Please give back, exactly as written, only the line containing "- Electronic signatures" and every line after it until the data below ends.

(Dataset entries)
⁂

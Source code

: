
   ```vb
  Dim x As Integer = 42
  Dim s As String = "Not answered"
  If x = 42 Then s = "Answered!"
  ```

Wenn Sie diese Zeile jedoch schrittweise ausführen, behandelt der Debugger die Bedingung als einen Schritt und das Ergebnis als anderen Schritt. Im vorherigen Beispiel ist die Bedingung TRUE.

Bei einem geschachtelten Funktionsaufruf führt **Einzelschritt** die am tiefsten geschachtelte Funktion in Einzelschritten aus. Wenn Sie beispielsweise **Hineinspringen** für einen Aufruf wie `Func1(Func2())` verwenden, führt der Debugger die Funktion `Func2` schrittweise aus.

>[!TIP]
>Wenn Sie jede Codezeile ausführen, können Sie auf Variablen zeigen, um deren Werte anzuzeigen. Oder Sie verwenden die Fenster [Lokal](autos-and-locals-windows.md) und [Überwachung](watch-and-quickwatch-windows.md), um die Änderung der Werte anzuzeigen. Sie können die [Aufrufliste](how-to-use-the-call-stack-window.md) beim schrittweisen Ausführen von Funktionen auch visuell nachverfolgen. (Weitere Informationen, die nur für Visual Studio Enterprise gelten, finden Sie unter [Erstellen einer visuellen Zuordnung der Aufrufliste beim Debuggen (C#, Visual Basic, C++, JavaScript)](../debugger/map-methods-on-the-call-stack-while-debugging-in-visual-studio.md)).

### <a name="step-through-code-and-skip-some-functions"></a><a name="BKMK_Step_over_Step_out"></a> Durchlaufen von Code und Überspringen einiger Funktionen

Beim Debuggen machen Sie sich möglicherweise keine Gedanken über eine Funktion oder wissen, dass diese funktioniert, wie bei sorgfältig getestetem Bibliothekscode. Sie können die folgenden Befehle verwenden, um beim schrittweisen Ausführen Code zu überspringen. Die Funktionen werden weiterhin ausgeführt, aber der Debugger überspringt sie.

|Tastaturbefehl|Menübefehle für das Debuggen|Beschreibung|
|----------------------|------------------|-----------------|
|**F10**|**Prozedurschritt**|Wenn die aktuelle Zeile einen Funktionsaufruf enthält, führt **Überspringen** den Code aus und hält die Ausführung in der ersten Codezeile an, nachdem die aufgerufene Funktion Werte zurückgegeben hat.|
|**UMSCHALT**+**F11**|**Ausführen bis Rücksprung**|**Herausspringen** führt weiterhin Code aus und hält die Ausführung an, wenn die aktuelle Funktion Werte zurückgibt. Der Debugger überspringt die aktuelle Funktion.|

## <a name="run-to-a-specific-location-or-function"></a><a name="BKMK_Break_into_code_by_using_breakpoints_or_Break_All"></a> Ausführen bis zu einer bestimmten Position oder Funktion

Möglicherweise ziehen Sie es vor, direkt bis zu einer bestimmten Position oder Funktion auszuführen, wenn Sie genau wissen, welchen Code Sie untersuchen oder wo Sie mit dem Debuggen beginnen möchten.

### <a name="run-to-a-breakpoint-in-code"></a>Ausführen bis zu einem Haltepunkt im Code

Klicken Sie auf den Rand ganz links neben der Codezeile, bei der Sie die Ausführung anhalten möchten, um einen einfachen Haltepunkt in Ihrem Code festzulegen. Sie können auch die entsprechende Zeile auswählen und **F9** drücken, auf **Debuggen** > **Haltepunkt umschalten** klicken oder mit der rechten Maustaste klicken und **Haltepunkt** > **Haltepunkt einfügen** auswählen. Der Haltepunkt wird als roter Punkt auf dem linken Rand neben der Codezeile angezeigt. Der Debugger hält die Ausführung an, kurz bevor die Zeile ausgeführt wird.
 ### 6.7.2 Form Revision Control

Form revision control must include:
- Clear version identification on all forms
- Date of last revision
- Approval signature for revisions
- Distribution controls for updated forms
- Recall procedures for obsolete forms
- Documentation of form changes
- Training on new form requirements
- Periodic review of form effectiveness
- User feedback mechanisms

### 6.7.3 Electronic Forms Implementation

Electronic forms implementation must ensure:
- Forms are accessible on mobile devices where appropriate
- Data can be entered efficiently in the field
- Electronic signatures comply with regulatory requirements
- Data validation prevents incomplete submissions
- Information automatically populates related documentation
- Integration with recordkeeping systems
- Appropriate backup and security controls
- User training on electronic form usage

⁂

Response box:
- Electronic signatures comply with regulatory requirements
- Data validation prevents incomplete submissions
- Information automatically populates related documentation
- Integration with recordkeeping systems
- Appropriate backup and security controls
- User training on electronic form usage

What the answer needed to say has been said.